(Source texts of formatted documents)
>>>

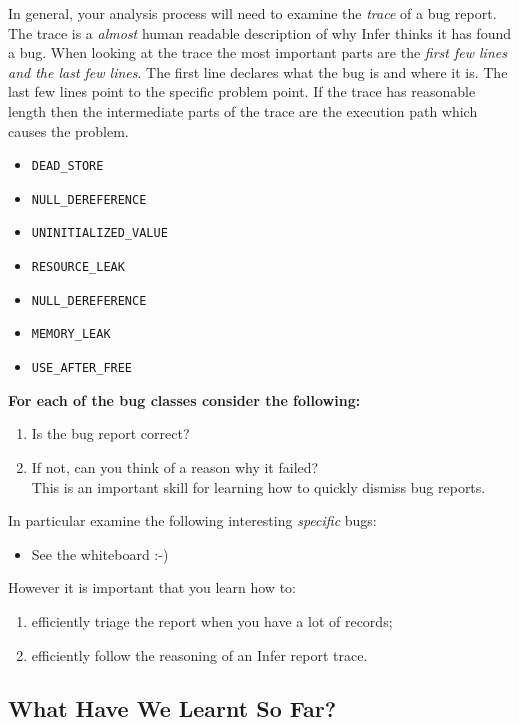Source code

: In general, your analysis process will need to examine the \textit{trace} of a bug report.
The trace is a \textit{almost} human readable description of why Infer thinks it has found a bug.
When looking at the trace the most important parts are the \textit{first few lines and the last few lines}. The first line declares what the bug is and where it is. 
The last few lines point to the specific problem point. 
If the trace has reasonable length then the intermediate parts of the trace 
are the execution path which causes the problem. 


\begin{itemize}
	\itemsep0em
	\item \verb|DEAD_STORE|
	\item \verb|NULL_DEREFERENCE|
	\item \verb|UNINITIALIZED_VALUE|
	\item \verb|RESOURCE_LEAK|
	\item \verb|NULL_DEREFERENCE|
	\item \verb|MEMORY_LEAK|
	\item \verb|USE_AFTER_FREE|
\end{itemize}

\textbf{For each of the bug classes consider the following:}
\begin{enumerate}
	\item Is the bug report correct?
	\item If not, can you think of a reason why it failed? \\
	This is an important skill for learning how to quickly dismiss bug reports.
\end{enumerate}


In particular examine the following interesting \textit{specific} bugs:
\begin{itemize}
    \item See the whiteboard :-)
\end{itemize}


However it is important that you learn how to:
\begin{enumerate}
	\item efficiently triage the report when you have a lot of records;
	\item efficiently follow the reasoning of an Infer report trace. 
\end{enumerate}

\subsection{What Have We Learnt So Far?}

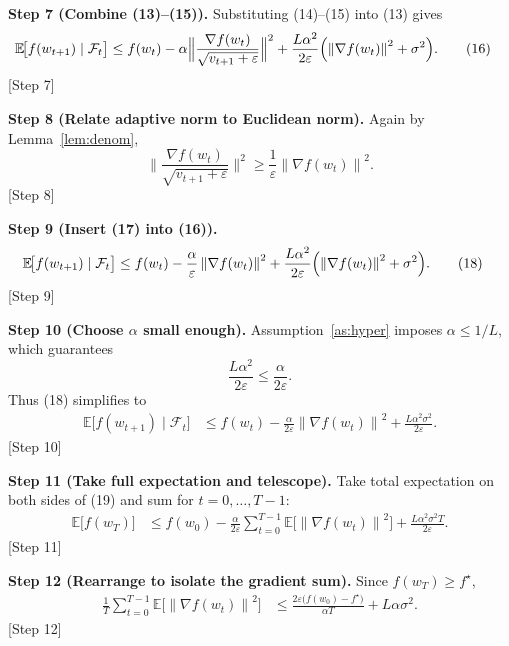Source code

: \documentclass{article}
\newcommand{\EE}{\mathbb{E}}
\newcommand{\norm}[1]{\left\lVert#1\right\rVert}
\begin{document}
\noindent\textbf{Step 7 (Combine (13)–(15)).}  
Substituting (14)–(15) into (13) gives
\begin{align}
\EE\!\bigl[f(w_{t+1})\mid\mathcal{F}_{t}\bigr]
&\le f(w_{t})
   -\alpha\Big\|\frac{\nabla f(w_{t})}{\sqrt{v_{t+1}+\varepsilon}}\Big\|^{2}
   +\frac{L\alpha^{2}}{2\varepsilon}
     \Bigl(\norm{\nabla f(w_{t})}^{2}+\sigma^{2}\Bigr). \tag{16}
\end{align}
[Step 7]

\noindent\textbf{Step 8 (Relate adaptive norm to Euclidean norm).}  
Again by Lemma~\ref{lem:denom},
\[
\Big\|\frac{\nabla f(w_{t})}{\sqrt{v_{t+1}+\varepsilon}}\Big\|^{2}
\ge \frac{1}{\varepsilon}\norm{\nabla f(w_{t})}^{2}. \tag{17}
\]
[Step 8]

\noindent\textbf{Step 9 (Insert (17) into (16)).}
\begin{align}
\EE\!\bigl[f(w_{t+1})\mid\mathcal{F}_{t}\bigr]
&\le f(w_{t})
   -\frac{\alpha}{\varepsilon}\norm{\nabla f(w_{t})}^{2}
   +\frac{L\alpha^{2}}{2\varepsilon}
     \Bigl(\norm{\nabla f(w_{t})}^{2}+\sigma^{2}\Bigr). \tag{18}
\end{align}
[Step 9]

\noindent\textbf{Step 10 (Choose $\alpha$ small enough).}  
Assumption~\ref{as:hyper} imposes $\alpha\le 1/L$, which guarantees
\[
\frac{L\alpha^{2}}{2\varepsilon}\le\frac{\alpha}{2\varepsilon}.
\]
Thus (18) simplifies to
\begin{align}
\EE\!\bigl[f(w_{t+1})\mid\mathcal{F}_{t}\bigr]
&\le f(w_{t})
   -\frac{\alpha}{2\varepsilon}\norm{\nabla f(w_{t})}^{2}
   +\frac{L\alpha^{2}\sigma^{2}}{2\varepsilon}. \tag{19}
\end{align}
[Step 10]

\noindent\textbf{Step 11 (Take full expectation and telescope).}  
Take total expectation on both sides of (19) and sum for $t=0,\dots,T-1$:
\begin{align}
\EE\!\bigl[f(w_{T})\bigr]
&\le f(w_{0})
   -\frac{\alpha}{2\varepsilon}\sum_{t=0}^{T-1}\EE\!\bigl[\norm{\nabla f(w_{t})}^{2}\bigr]
   +\frac{L\alpha^{2}\sigma^{2}T}{2\varepsilon}. \tag{20}
\end{align}
[Step 11]

\noindent\textbf{Step 12 (Rearrange to isolate the gradient sum).}
Since $f(w_{T})\ge f^{\star}$,
\begin{align}
\frac{1}{T}\sum_{t=0}^{T-1}\EE\!\bigl[\norm{\nabla f(w_{t})}^{2}\bigr]
&\le \frac{2\varepsilon\bigl(f(w_{0})-f^{\star}\bigr)}{\alpha T}
   +L\alpha\sigma^{2}. \tag{21}
\end{align}
[Step 12]
\end{document}

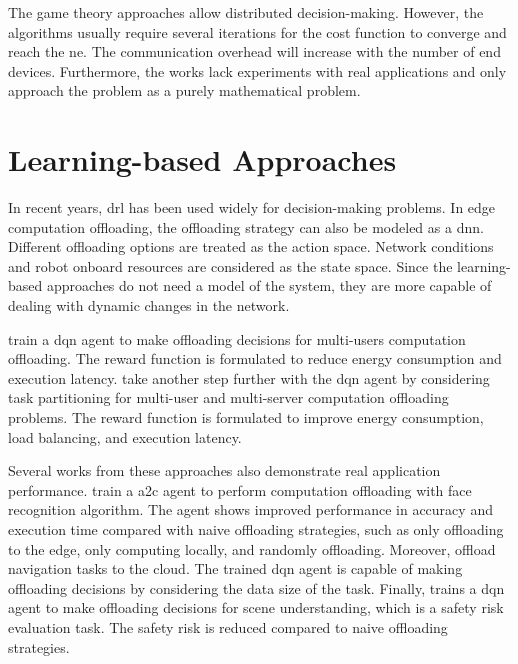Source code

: The game theory approaches allow distributed decision-making. However, the algorithms usually require several iterations for the cost function to converge and reach the \gls{ne}. The communication overhead will increase with the number of end devices. Furthermore, the works lack experiments with real applications and only approach the problem as a purely mathematical problem. 

\section{Learning-based Approaches}

In recent years, \gls{drl} has been used widely for decision-making problems. In edge computation offloading, the offloading strategy can also be modeled as a \gls{dnn}. Different offloading options are treated as the action space. Network conditions and robot onboard resources are considered as the state space. Since the learning-based approaches do not need a model of the system, they are more capable of dealing with dynamic changes in the network. 

\citeauthor*{Huang2019} \cite{Huang2019} train a \gls{dqn} agent to make offloading decisions for multi-users computation offloading. The reward function is formulated to reduce energy consumption and execution latency. \citeauthor*{Lu2020} \cite{Lu2020} take another step further with the \gls{dqn} agent by considering task partitioning for multi-user and multi-server computation offloading problems. The reward function is formulated to improve energy consumption, load balancing, and execution latency. 

Several works from these approaches also demonstrate real application performance. \citeauthor*{Chinchali2019}  \cite{Chinchali2019} train a \gls{a2c} agent to perform computation offloading with face recognition algorithm. The agent shows improved performance in accuracy and execution time compared with naive offloading strategies, such as only offloading to the edge, only computing locally, and randomly offloading. Moreover, \citeauthor*{Penmetcha2021} \cite{Penmetcha2021} offload navigation tasks to the cloud. The trained \gls{dqn} agent is capable of making offloading decisions by considering the data size of the task. Finally, \citeauthor*{Ruggeri2022} \cite{Ruggeri2022} trains a \gls{dqn} agent to make offloading decisions for scene understanding, which is a safety risk evaluation task. The safety risk is reduced compared to naive offloading strategies. 

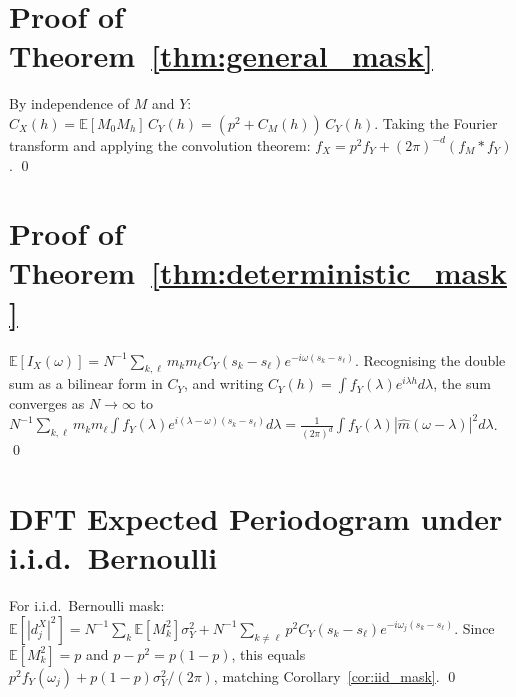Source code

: \documentclass[12pt]{article}
\begin{document}
\appendix
\section{Proof of Theorem~\ref{thm:general_mask}}
\label{app:proof1}

By independence of $M$ and $Y$:
$C_X(h) = \mathbb{E}[M_0 M_h]\,C_Y(h) = (p^2 + C_M(h))\,C_Y(h)$.
Taking the Fourier transform and applying the convolution theorem:
$f_X = p^2 f_Y + (2\pi)^{-d}(f_M \ast f_Y)$.  \qed

\section{Proof of Theorem~\ref{thm:deterministic_mask}}
\label{app:proof2}

$\mathbb{E}[I_X(\omega)]
= N^{-1}\sum_{k,\ell} m_k m_\ell C_Y(s_k-s_\ell) e^{-i\omega(s_k-s_\ell)}$.
Recognising the double sum as a bilinear form in $C_Y$, and writing
$C_Y(h) = \int f_Y(\lambda) e^{i\lambda h} d\lambda$, the sum converges
as $N\to\infty$ to
$N^{-1}\sum_{k,\ell} m_k m_\ell \int f_Y(\lambda) e^{i(\lambda-\omega)(s_k-s_\ell)} d\lambda
= \frac{1}{(2\pi)^d}\int f_Y(\lambda)|\hat{m}(\omega-\lambda)|^2 d\lambda$.  \qed

\section{DFT Expected Periodogram under i.i.d.\ Bernoulli}
\label{app:dft}

For i.i.d.\ Bernoulli mask:
$\mathbb{E}[|d^X_j|^2]
= N^{-1}\sum_k \mathbb{E}[M_k^2]\sigma^2_Y
+ N^{-1}\sum_{k\neq\ell} p^2 C_Y(s_k-s_\ell) e^{-i\omega_j(s_k-s_\ell)}$.
Since $\mathbb{E}[M_k^2] = p$ and $p - p^2 = p(1-p)$, this equals
$p^2 f_Y(\omega_j) + p(1-p)\sigma^2_Y/(2\pi)$, matching
Corollary~\ref{cor:iid_mask}.  \qed
\end{document}
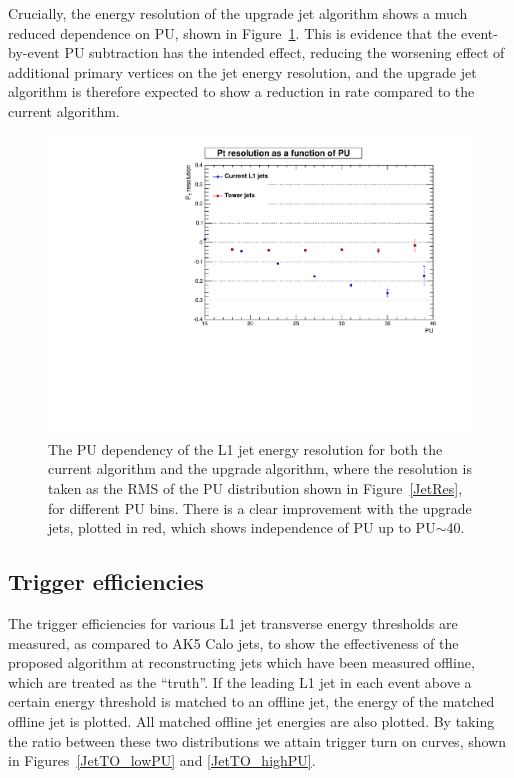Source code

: Crucially, the energy resolution of the upgrade jet algorithm shows a much reduced dependence on \ac{PU}, shown in Figure~\ref{JetResPU}.
This is evidence that the event-by-event \ac{PU} subtraction has the intended effect, 
reducing the worsening effect of additional primary vertices on the jet energy resolution, 
and the upgrade jet algorithm is therefore expected to show a reduction in rate compared to the current algorithm.

\begin{figure}[t!]
\begin{center}
  \includegraphics[scale=0.52]{Figures/l1jets/Ptres_vsPU.pdf}
\caption{The \ac{PU} dependency of the \ac{L1} jet energy resolution for both the current algorithm and the upgrade algorithm, where the resolution is taken as the RMS of the PU distribution shown in Figure~\ref{JetRes}, for different \ac{PU} bins. There is a clear improvement with the upgrade jets, plotted in red, which shows independence of \ac{PU} up to \ac{PU}$\sim$40.}
\label{JetResPU}
\end{center}
\end{figure}

\subsection{Trigger efficiencies}
The trigger efficiencies for various \ac{L1} jet transverse energy thresholds are measured, as compared to AK5 Calo jets, to show the effectiveness of the proposed algorithm at reconstructing jets which have been measured offline, which are treated as the ``truth''.
If the leading \ac{L1} jet in each event above a certain energy threshold is matched to an offline jet, the energy of the matched offline jet is plotted. 
All matched offline jet energies are also plotted. 
By taking the ratio between these two distributions we attain trigger turn on curves, shown in Figures~\ref{JetTO_lowPU} and \ref{JetTO_highPU}.

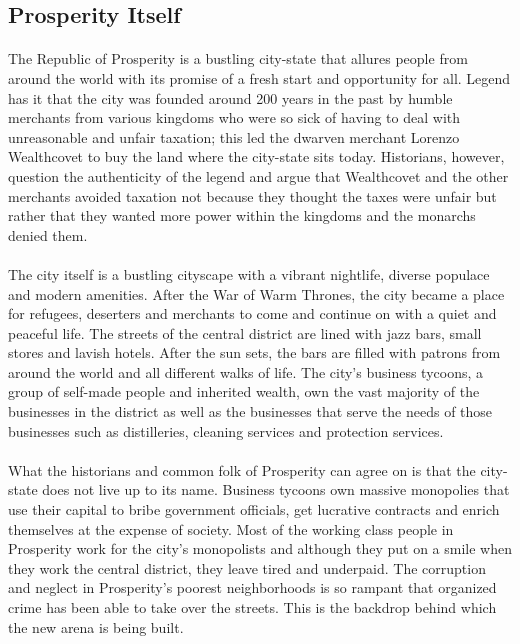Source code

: \subsection{Prosperity Itself}

\paragraph{} The Republic of Prosperity is a bustling city-state that allures people from around the world with its promise of a fresh start and opportunity for all. Legend has it that the city was founded around 200 years in the past by humble merchants from various kingdoms who were so sick of having to deal with unreasonable and unfair taxation; this led the dwarven merchant Lorenzo Wealthcovet to buy the land where the city-state sits today. Historians, however, question the authenticity of the legend and argue that Wealthcovet and the other merchants avoided taxation not because they thought the taxes were unfair but rather that they wanted more power within the kingdoms and the monarchs denied them.

\paragraph{} The city itself is a bustling cityscape with a vibrant nightlife, diverse populace and modern amenities. After the War of Warm Thrones, the city became a place for refugees, deserters and merchants to come and continue on with a quiet and peaceful life. The streets of the central district are lined with jazz bars, small stores and lavish hotels. After the sun sets, the bars are filled with patrons from around the world and all different walks of life. The city's business tycoons, a group of self-made people and inherited wealth, own the vast majority of the businesses in the district as well as the businesses that serve the needs of those businesses such as distilleries, cleaning services and protection services.

\paragraph{} What the historians and common folk of Prosperity can agree on is that the city-state does not live up to its name. Business tycoons own massive monopolies that use their capital to bribe government officials, get lucrative contracts and enrich themselves at the expense of society. Most of the working class people in Prosperity work for the city's monopolists and although they put on a smile when they work the central district, they leave tired and underpaid. The corruption and neglect in Prosperity's poorest neighborhoods is so rampant that organized crime has been able to take over the streets. This is the backdrop behind which the new arena is being built.

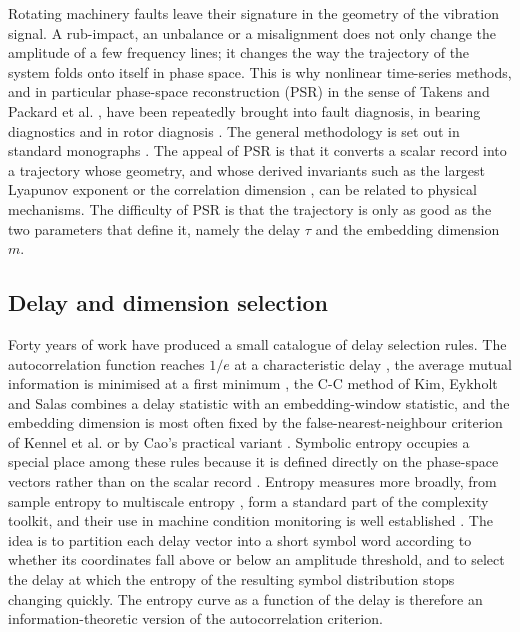\documentclass[10pt,a4paper,twocolumn]{article}
\begin{document}
Rotating machinery faults leave their signature in the geometry of the
vibration signal.  A rub-impact, an unbalance or a misalignment does not only
change the amplitude of a few frequency lines; it changes the way the
trajectory of the system folds onto itself in phase space.  This is why
nonlinear time-series methods, and in particular phase-space reconstruction
(PSR) in the sense of Takens \citep{takens1981} and Packard et al.
\citep{packard1980}, have been repeatedly brought into fault diagnosis, in
bearing diagnostics \citep{randall2011,antoni2007,smith2015} and in rotor
diagnosis \citep{zhao2025}.  The general methodology is set out in standard
monographs \citep{kantz2004,schreiber1999}.  The
appeal of PSR is that it converts a scalar record into a trajectory whose
geometry, and whose derived invariants such as the largest Lyapunov exponent
\citep{rosenstein1993} or the correlation dimension
\citep{grassberger1983}, can be related to physical mechanisms.  The
difficulty of PSR is that the trajectory is only as good as the two
parameters that define it, namely the delay $\tau$ and the embedding
dimension $m$.

\subsection{Delay and dimension selection}

Forty years of work have produced a small catalogue of delay selection rules.
The autocorrelation function reaches $1/e$ at a characteristic delay
\citep{abarbanel1996}, the average mutual information is minimised at a
first minimum \citep{fraser1986}, the C-C method of Kim, Eykholt and Salas
\citep{kim1999} combines a delay statistic with an embedding-window
statistic, and the embedding dimension is most often fixed by the
false-nearest-neighbour criterion of Kennel et al. \citep{kennel1992} or by
Cao's practical variant \citep{cao1997}.  Symbolic entropy occupies a
special place among these rules because it is defined directly on the
phase-space vectors rather than on the scalar record
\citep{shannon1948,daw2003,bandt2002}.  Entropy measures more broadly, from
sample entropy \citep{richman2000} to multiscale entropy \citep{costa2002},
form a standard part of the complexity toolkit, and their use in machine
condition monitoring is well established \citep{minhas2021}.  The idea is to partition each
delay vector into a short symbol word according to whether its coordinates
fall above or below an amplitude threshold, and to select the delay at which
the entropy of the resulting symbol distribution stops changing quickly.  The
entropy curve as a function of the delay is therefore an information-theoretic
version of the autocorrelation criterion.
\end{document}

<<<

_WORK REQUIRED:_ Search the records for the word "sqrt". Copy every line that has it.

_RESULT FOR THIS EXERCISE:_
   -\alpha\Big\|\frac{\nabla f(w_{t})}{\sqrt{v_{t+1}+\varepsilon}}\Big\|^{2}
\Big\|\frac{\nabla f(w_{t})}{\sqrt{v_{t+1}+\varepsilon}}\Big\|^{2}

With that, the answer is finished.